Ultimately, Furie makes the heart-wrenching decision to kill Pepe in a comic. The animated sequence where this happens is the perfect illustration of how something ridiculous (“a cartoon frog has died, on the Internet”) can be so resonant. The weight of unwittingly creating a symbol associated with hate is crushing for Furie, and he reaches his breaking point when a children’s book starring Pepe is slated to be published and released and when notorious blowhard Alex Jones appropriates the frog for merchandise. A court battle later and Jones has to pull the merch, but the damage is done. Pepe is already a martyr for the alt-right cause. It’s heartbreaking to watch Furie go through all this, and the documentary captures it well.
But it’s not just emotional. The documentary describes how insular, pervasive, and even lucrative the Pepe community has become. Cryptocurrency millionaires trade Pepe memes for real money. Collectives of computer scientists and analysts quantify and study the spread of Pepe and other symbols as hate speech. The 2019 Hong Kong independence movement adopts Pepe as a cross-cultural symbol.

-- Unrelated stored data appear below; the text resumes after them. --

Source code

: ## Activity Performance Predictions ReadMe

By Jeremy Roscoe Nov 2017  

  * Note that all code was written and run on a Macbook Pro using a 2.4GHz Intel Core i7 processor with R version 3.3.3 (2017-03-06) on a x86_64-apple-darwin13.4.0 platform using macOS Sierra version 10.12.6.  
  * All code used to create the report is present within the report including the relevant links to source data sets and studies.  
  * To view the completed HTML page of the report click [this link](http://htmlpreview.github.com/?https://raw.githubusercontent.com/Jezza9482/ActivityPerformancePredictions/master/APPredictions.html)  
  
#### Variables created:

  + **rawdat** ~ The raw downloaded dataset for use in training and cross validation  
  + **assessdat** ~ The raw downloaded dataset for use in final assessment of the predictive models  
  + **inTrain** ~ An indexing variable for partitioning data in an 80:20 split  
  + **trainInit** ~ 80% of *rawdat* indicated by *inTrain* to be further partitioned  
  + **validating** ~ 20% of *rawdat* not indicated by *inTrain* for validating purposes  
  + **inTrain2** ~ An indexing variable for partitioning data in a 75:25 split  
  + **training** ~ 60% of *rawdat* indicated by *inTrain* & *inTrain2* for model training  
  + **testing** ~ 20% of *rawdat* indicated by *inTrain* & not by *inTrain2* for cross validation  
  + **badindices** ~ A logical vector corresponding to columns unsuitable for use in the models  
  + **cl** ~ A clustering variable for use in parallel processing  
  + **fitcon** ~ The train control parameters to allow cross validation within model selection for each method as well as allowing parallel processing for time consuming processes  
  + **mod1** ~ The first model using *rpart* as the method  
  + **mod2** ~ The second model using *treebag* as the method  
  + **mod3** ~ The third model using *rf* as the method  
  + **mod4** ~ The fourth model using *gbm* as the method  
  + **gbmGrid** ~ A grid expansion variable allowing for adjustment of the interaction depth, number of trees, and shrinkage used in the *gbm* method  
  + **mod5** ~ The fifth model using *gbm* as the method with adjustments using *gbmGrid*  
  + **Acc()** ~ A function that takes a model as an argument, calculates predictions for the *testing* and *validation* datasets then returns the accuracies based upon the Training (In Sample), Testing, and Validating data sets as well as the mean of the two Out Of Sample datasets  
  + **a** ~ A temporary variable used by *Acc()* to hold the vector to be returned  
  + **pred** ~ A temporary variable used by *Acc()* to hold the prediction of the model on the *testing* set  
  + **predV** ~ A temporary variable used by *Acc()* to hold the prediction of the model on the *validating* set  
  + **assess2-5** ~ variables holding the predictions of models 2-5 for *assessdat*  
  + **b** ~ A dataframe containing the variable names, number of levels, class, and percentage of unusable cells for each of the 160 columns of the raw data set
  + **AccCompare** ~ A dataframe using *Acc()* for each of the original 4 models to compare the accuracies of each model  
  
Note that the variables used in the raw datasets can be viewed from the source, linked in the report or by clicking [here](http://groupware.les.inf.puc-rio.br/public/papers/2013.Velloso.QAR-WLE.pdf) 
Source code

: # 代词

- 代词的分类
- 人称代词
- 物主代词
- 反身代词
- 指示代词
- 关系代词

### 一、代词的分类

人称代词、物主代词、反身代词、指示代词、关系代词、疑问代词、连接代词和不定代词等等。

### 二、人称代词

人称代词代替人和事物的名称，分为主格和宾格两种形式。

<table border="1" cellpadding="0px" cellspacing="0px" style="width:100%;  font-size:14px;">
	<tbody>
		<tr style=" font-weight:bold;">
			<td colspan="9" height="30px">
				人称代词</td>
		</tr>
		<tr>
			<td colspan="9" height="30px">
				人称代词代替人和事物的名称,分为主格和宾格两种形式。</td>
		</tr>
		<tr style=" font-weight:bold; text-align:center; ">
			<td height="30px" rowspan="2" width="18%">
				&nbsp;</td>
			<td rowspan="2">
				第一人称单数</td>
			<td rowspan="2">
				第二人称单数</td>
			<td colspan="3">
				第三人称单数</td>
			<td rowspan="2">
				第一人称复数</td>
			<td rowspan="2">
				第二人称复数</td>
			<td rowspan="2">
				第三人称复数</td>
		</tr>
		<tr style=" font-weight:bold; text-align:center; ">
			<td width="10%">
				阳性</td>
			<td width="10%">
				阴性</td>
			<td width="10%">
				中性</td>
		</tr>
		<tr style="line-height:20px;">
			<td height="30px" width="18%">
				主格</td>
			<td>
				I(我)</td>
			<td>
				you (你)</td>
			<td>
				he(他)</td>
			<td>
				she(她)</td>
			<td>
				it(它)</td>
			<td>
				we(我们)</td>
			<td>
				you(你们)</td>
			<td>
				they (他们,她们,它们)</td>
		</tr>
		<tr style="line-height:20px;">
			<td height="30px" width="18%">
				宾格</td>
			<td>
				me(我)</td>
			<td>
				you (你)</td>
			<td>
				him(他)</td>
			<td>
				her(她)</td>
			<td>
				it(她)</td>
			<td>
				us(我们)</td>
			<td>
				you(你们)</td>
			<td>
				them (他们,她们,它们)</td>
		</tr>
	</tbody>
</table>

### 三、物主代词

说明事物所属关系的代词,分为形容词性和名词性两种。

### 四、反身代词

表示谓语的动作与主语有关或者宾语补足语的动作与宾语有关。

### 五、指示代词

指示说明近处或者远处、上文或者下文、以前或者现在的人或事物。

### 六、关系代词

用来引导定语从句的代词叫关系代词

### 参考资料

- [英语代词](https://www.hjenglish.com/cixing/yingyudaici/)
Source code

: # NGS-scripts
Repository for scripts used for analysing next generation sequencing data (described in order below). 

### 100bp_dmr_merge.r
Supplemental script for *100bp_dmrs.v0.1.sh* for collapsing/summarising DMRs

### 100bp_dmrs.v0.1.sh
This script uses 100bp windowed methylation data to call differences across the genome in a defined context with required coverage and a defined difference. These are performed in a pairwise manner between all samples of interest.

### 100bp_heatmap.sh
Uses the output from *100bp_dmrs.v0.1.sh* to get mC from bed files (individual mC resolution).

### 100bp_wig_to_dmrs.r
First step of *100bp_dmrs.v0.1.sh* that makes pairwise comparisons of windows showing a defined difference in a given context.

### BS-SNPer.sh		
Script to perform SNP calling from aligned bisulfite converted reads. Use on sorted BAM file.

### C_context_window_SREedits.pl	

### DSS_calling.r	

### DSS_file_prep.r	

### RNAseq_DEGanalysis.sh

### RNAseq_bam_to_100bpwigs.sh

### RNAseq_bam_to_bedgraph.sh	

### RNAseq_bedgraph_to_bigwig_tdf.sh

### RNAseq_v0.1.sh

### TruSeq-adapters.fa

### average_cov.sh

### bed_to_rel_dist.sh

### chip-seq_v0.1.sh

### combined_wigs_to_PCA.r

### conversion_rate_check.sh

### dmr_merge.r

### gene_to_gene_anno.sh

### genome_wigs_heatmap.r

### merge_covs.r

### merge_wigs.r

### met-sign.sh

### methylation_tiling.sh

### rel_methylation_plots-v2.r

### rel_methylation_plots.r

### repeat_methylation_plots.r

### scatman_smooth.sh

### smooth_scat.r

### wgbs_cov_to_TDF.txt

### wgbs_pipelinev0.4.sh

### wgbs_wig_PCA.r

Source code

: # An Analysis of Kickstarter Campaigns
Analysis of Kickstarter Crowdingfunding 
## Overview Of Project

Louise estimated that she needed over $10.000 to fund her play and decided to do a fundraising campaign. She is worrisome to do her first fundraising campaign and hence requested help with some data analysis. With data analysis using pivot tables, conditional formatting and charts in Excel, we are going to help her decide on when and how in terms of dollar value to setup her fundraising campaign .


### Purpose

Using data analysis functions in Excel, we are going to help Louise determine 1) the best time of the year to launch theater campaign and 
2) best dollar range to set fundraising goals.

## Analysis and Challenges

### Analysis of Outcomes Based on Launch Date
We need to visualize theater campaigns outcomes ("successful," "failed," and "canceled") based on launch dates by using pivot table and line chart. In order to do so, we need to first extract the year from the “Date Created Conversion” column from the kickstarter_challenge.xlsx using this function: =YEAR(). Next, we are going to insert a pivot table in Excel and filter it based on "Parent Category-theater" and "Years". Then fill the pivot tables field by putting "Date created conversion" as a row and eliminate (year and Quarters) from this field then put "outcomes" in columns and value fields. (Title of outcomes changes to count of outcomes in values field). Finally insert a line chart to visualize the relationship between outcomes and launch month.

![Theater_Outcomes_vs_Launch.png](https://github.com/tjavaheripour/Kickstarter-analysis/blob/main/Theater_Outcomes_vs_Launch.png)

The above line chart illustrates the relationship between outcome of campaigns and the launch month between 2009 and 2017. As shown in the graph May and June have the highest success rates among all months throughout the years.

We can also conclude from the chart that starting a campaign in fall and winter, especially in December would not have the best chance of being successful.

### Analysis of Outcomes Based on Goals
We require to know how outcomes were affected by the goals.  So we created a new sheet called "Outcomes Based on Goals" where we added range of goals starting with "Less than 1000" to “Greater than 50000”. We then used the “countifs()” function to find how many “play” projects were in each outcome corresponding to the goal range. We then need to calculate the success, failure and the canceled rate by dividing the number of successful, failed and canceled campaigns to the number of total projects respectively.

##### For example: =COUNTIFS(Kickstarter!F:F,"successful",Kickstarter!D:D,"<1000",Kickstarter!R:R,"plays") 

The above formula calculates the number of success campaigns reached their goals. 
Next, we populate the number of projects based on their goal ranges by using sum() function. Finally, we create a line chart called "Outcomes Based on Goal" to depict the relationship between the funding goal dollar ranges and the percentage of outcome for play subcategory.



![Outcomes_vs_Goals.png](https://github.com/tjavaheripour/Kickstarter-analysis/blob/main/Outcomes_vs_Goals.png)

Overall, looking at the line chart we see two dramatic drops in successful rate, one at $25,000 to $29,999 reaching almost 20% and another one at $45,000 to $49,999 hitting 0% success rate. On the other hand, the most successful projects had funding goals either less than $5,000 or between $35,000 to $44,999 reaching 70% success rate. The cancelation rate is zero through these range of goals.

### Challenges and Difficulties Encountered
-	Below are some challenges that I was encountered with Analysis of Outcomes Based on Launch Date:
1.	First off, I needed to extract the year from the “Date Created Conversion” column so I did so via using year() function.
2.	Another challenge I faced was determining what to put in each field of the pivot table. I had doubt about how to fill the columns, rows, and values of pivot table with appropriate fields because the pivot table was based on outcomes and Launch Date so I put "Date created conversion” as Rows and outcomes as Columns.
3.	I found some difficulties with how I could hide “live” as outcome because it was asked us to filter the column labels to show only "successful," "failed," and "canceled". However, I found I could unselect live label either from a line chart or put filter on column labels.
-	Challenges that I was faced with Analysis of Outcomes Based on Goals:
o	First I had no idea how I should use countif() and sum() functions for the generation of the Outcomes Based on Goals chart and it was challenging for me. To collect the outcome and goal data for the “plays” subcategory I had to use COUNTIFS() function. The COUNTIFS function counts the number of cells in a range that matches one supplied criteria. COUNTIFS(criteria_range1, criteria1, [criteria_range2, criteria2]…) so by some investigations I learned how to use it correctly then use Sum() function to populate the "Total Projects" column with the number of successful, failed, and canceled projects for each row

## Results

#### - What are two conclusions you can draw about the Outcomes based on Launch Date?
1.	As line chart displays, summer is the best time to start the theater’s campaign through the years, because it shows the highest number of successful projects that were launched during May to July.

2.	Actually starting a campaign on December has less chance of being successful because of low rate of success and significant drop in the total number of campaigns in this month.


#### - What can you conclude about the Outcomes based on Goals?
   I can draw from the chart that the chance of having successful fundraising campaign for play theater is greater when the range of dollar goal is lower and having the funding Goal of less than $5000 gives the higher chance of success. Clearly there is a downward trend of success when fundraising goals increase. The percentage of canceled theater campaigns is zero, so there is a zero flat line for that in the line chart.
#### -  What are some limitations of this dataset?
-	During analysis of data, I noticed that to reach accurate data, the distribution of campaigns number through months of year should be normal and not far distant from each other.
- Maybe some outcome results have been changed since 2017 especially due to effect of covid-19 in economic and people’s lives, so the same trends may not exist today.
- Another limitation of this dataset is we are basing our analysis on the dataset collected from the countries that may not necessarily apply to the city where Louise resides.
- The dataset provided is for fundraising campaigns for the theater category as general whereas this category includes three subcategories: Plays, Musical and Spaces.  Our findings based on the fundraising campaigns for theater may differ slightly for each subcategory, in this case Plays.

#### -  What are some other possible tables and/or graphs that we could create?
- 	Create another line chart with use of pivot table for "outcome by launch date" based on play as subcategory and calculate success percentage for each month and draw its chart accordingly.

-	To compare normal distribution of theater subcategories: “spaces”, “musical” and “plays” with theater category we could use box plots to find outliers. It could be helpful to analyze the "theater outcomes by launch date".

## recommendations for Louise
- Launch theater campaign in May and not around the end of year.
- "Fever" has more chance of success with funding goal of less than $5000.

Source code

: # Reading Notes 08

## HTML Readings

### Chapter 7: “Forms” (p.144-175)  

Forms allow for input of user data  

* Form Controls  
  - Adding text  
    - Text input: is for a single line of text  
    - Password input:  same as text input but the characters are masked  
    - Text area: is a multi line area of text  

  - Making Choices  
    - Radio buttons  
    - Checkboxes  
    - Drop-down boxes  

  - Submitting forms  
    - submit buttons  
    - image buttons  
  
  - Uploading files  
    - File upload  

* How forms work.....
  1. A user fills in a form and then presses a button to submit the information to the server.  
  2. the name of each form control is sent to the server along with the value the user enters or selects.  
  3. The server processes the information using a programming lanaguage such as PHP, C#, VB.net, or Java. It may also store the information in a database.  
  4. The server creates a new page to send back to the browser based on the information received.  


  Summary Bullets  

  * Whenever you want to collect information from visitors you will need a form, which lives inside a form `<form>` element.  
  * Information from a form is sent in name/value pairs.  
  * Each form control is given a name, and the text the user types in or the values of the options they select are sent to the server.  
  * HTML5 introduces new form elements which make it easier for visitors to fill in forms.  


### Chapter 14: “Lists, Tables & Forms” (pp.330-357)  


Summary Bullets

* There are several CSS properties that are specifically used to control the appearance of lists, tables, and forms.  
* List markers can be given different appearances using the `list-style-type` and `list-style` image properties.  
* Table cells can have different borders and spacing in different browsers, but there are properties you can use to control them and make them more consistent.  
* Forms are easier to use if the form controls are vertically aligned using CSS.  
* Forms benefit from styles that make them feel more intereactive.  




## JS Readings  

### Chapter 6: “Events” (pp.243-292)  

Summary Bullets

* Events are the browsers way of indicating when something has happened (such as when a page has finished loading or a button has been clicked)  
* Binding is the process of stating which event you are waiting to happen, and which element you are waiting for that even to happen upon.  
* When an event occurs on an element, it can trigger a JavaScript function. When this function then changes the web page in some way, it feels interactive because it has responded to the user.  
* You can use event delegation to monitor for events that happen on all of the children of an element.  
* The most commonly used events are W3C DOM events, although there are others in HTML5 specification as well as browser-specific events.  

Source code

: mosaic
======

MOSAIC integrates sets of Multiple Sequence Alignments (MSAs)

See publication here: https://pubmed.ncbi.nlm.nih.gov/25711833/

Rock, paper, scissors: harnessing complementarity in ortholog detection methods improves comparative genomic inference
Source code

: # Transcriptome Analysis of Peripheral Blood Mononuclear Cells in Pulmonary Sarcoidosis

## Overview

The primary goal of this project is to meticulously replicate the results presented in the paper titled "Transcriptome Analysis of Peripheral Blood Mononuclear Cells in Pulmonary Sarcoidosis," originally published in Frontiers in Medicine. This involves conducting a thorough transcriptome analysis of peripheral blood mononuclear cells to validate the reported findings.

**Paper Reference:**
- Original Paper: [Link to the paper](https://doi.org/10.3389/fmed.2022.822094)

Angelini and Jones’ film is beautifully-rendered, with Furie’s Pepes all over it. If the film is designed to rehabilitate Pepe’s image – as I believe it is – or at least promote some understanding of where he came from and what he really represents, then watching him come to life here will go a long way towards that end. For a movie that’s at least half about neo-Nazi exploits, it’s weirdly upbeat and well-animated.
Feels Good Man describes how an in-group, Extremely Online people, creates an out-group, ‘Normies’, which has no idea that they’re not in on the joke, or even that a joke is being told. It shows how 4Chan made a meme real, manifested it offline into the Trump Presidency, and rode it into a toxic movement. The joke, when it was subsumed by the alt-right, a toxic stew of xenophobic conspiracy theorists, men’s rights activists, incels, paleo-conservatives, and white supremacists, stopped being a joke at all.